However, on a Saturday morning in September, tourists are a rare commodity, and the locals, long used to the black metal span yawning over their river, rarely deem it worth the crossing, knowing that they simply have to return again. Walkers and joggers stick to the river path and feel no temptation to turn onto the concrete walkway that leads to the bridge. But children are another matter, and the young Mason boys and their friend, Rory O’Mara, considered it an adventure to walk out along the wooden planking and stare down at the swirling waters below.

As they reached the point where the camelback truss ended and the trio of Baltimore trusses began, the boys turned back to see one of their schoolmates walking her dog along the river path. The German shepherd was bounding ahead, and as it came to the bridge, Jack Mason whistled and yelled out, “Hey, Shep! Here boy!” As an afterthought, he waved to the girl and added, “Sally, come join us.”

Shep darted onto the planked walkway. Sally waved back and followed the dog onto the bridge. She was only part way along the camelback span by the time the dog reached the boys. Ralph Mason gave the dog a perfunctory pat and then leaned out over the railing. He liked to see the powerful water surging up and curling around the metal plates.

Jack and Rory started to play with Shep, but Ralph remained mesmerized by the water below the bridge. Something that looked like a sack seemed to be bobbing against the concrete pier.

As Sally reached the end of the first span, Shep abandoned Jack and raced back to meet her. Rory turned to see what had transfixed his friend’s brother.

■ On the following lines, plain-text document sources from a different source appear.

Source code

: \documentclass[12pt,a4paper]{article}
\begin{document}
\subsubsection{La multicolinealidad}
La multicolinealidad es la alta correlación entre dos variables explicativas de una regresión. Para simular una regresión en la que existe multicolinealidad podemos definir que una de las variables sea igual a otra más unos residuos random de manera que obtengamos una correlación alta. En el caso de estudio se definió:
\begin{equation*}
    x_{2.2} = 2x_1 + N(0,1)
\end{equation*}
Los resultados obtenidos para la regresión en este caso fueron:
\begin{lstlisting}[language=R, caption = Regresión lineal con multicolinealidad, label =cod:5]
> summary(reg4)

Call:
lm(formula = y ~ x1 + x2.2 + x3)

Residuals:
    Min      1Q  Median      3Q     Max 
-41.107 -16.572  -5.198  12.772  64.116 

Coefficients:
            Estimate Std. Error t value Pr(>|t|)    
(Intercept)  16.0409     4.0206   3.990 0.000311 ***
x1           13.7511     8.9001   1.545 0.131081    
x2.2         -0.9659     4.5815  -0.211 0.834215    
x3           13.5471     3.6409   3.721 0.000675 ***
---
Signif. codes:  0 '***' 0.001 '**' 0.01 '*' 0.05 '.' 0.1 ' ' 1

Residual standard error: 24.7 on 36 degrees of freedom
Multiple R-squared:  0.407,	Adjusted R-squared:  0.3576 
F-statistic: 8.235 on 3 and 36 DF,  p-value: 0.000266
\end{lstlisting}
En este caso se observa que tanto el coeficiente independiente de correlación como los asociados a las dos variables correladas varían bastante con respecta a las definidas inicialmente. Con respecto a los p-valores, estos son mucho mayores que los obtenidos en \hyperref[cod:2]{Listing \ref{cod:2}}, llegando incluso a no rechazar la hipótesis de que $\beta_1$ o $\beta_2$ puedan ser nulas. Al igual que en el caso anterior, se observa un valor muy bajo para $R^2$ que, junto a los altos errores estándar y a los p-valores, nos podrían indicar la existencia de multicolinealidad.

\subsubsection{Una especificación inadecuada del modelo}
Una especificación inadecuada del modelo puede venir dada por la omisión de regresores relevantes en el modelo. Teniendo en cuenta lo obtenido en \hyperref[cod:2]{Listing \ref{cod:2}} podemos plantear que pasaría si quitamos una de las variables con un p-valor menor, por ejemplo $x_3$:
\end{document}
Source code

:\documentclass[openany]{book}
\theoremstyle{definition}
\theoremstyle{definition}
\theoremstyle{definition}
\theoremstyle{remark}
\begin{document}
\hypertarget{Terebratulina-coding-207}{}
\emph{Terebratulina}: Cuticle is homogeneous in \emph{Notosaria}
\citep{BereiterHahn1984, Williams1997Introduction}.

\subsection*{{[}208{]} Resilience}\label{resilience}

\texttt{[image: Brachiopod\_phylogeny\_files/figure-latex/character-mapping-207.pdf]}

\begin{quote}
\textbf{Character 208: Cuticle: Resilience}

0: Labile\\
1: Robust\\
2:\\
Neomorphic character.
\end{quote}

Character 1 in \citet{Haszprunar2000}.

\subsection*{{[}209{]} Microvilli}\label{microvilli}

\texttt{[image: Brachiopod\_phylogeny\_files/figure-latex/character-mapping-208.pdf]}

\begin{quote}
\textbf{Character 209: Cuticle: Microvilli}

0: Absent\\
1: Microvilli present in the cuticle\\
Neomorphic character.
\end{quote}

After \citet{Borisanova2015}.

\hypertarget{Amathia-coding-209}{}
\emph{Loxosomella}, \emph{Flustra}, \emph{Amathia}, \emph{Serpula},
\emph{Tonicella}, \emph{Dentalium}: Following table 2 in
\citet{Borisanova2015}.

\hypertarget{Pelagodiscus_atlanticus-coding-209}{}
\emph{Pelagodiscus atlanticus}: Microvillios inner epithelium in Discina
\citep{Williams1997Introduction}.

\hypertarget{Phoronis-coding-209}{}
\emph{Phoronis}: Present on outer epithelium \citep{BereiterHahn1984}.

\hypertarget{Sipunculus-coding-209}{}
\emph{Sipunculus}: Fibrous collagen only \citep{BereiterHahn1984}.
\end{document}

“There’s a sack down there,” said Ralph. “It’s caught on the pier. It’s full of some stuff, and there’s bits of cloth attached to the back of it.”

“No way,” said Rory. “A sack wouldn’t float.” He moved to the railing and stared down into the water.

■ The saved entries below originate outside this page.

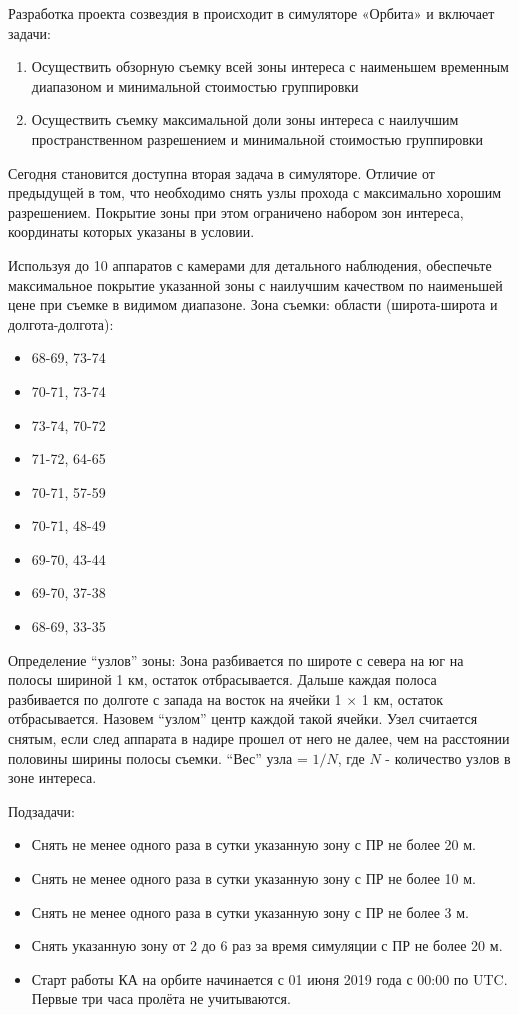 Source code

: Разработка проекта созвездия в происходит в симуляторе «Орбита» и включает задачи:

\begin{enumerate}
    \item Осуществить обзорную съемку всей зоны интереса с наименьшем временным диапазоном и минимальной стоимостью группировки
    \item Осуществить съемку максимальной доли зоны интереса с наилучшим пространственном разрешением и минимальной стоимостью группировки
\end{enumerate}

Сегодня становится доступна вторая задача в симуляторе. Отличие от предыдущей в том, что необходимо снять узлы прохода с максимально хорошим разрешением. Покрытие зоны при этом ограничено набором зон интереса, координаты которых указаны в условии.


Используя до 10 аппаратов с камерами для детального наблюдения, обеспечьте максимальное покрытие указанной зоны с наилучшим качеством по наименьшей цене при съемке в видимом диапазоне.
Зона съемки: области (широта-широта и долгота-долгота):

\begin{itemize}
    \item 68-69, 73-74
    \item 70-71, 73-74
    \item 73-74, 70-72
    \item 71-72, 64-65
    \item 70-71, 57-59
    \item 70-71, 48-49
    \item 69-70, 43-44
    \item 69-70, 37-38
    \item 68-69, 33-35
\end{itemize}

Определение “узлов” зоны: Зона разбивается по широте с севера на юг на полосы шириной 1 км, остаток отбрасывается. Дальше каждая полоса разбивается по долготе с запада на восток на ячейки 1 $\times$ 1 км, остаток отбрасывается. Назовем “узлом” центр каждой такой ячейки. Узел считается снятым, если след аппарата в надире прошел от него не далее, чем на расстоянии половины ширины полосы съемки. “Вес” узла = $1/N$, где $N$ - количество узлов в зоне интереса.

Подзадачи:

\begin{itemize}
    \item Снять не менее одного раза в сутки указанную зону с ПР не более 20 м.
    \item Снять не менее одного раза в сутки указанную зону с ПР не более 10 м.
    \item Снять не менее одного раза в сутки указанную зону с ПР не более 3 м.
    \item Снять указанную зону от 2 до 6 раз за время симуляции с ПР не более 20 м.
    \item Старт работы КА на орбите начинается с 01 июня 2019 года с 00:00 по UTC. Первые три часа пролёта не учитываются.
\end{itemize}

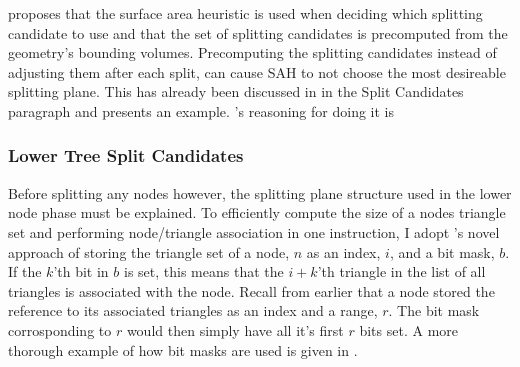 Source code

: \zhou{} proposes that the surface area heuristic is used when deciding
which splitting candidate to use and that the set of splitting
candidates is precomputed from the geometry's bounding
volumes. Precomputing the splitting candidates instead of adjusting
them after each split, can cause SAH to not choose the most desireable
splitting plane. This has already been discussed in
 in the Split Candidates paragraph and
 presents an example. \zhou's reasoning for
doing it is



\subsubsection{Lower Tree Split Candidates}


Before splitting any nodes however, the splitting plane structure used
in the lower node phase must be explained. To efficiently compute the
size of a nodes triangle set and performing node/triangle association
in one instruction, I adopt \zhou's novel approach of storing the
triangle set of a node, $n$ as an index, $i$, and a bit mask, $b$. If
the $k$'th bit in $b$ is set, this means that the $i+k$'th triangle in
the list of all triangles is associated with the node. Recall from
earlier that a node stored the reference to its associated triangles
as an index and a range, $r$. The bit mask corrosponding to $r$ would
then simply have all it's first $r$ bits set. A more thorough example
of how bit masks are used is given in .

\newcommand{\nodeBitmap}[5]{
  \begin{tabular}{c}
    #1 \\ 
    \begin{tikzpicture}[y=0.4cm, x=.4cm,font=\sffamily]
      \draw (0,0) -- (4,0);
      \draw (0,1) -- (4,1);
      \draw (0,0) -- (0,1);
      \draw (1,0) -- (1,1);
      \draw (2,0) -- (2,1);
      \draw (3,0) -- (3,1);
      \draw (4,0) -- (4,1);
      
      #2
      #3
      #4
      #5
    \end{tikzpicture}
  \end{tabular}
}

“Jeez, you moron,” he said. “That’s not a sack. It’s got legs. That’s a body down there.”

Jack abandoned Shep and came to the railing.

As the boys stared downwards, the body lifted, and an expanse of tan cowhide rose and subsided, its tattooed insignia of interlocking antlers hovering momentarily in view before it glided back under the slate grey water. 

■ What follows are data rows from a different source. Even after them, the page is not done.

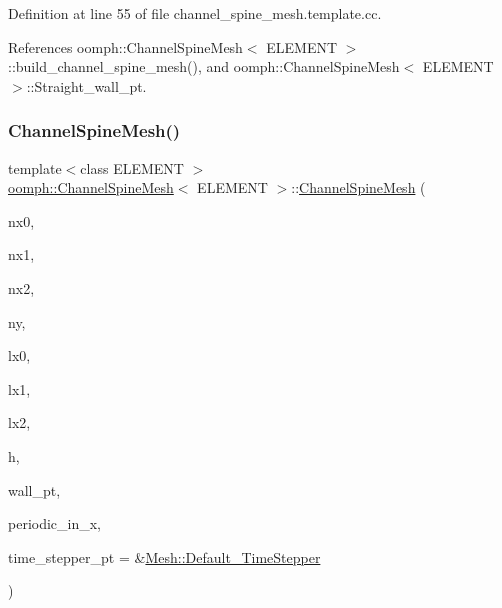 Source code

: Definition at line 55 of file channel\+\_\+spine\+\_\+mesh.\+template.\+cc.



References oomph\+::\+Channel\+Spine\+Mesh$<$ E\+L\+E\+M\+E\+N\+T $>$\+::build\+\_\+channel\+\_\+spine\+\_\+mesh(), and oomph\+::\+Channel\+Spine\+Mesh$<$ E\+L\+E\+M\+E\+N\+T $>$\+::\+Straight\+\_\+wall\+\_\+pt.

\mbox{\label{classoomph_1_1ChannelSpineMesh_afb1b729691c03cef065d351094092406}} 
\subsubsection{\texorpdfstring{Channel\+Spine\+Mesh()}{ChannelSpineMesh()}\hspace{0.1cm}{\footnotesize\ttfamily [2/2]}}
{\footnotesize\ttfamily template$<$class E\+L\+E\+M\+E\+NT $>$ \\
\hyperlink{classoomph_1_1ChannelSpineMesh}{oomph\+::\+Channel\+Spine\+Mesh}$<$ E\+L\+E\+M\+E\+NT $>$\+::\hyperlink{classoomph_1_1ChannelSpineMesh}{Channel\+Spine\+Mesh} (\begin{DoxyParamCaption}\item[{const unsigned \&}]{nx0,  }\item[{const unsigned \&}]{nx1,  }\item[{const unsigned \&}]{nx2,  }\item[{const unsigned \&}]{ny,  }\item[{const double \&}]{lx0,  }\item[{const double \&}]{lx1,  }\item[{const double \&}]{lx2,  }\item[{const double \&}]{h,  }\item[{\hyperlink{classoomph_1_1GeomObject}{Geom\+Object} $\ast$}]{wall\+\_\+pt,  }\item[{const bool \&}]{periodic\+\_\+in\+\_\+x,  }\item[{\hyperlink{classoomph_1_1TimeStepper}{Time\+Stepper} $\ast$}]{time\+\_\+stepper\+\_\+pt = {\ttfamily \&\hyperlink{classoomph_1_1Mesh_a12243d0fee2b1fcee729ee5a4777ea10}{Mesh\+::\+Default\+\_\+\+Time\+Stepper}} }\end{DoxyParamCaption})}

“Holy moly, that’s The Colonel!” said Ralph.  

Jack’s eyes bulged and his face went white. Then he gasped as the force of the current rolled the torso against the pier. He felt suddenly sick. He reeled away from the railing and threw up.

“What are you guys staring at?”

Sally’s voice behind him made Ralph look round. She and Shep had reached the centre span.

“We gotta get the sheriff,” said Rory. “There’s a body down there.” 

“No,” breathed Sally. “Are you serious?” 

She moved towards the railing.

Ralph stopped her. Even at the age of ten, cowboy-country gallantry was ingrained in his psyche, and he had already seen the effect of the corpse on his older brother. 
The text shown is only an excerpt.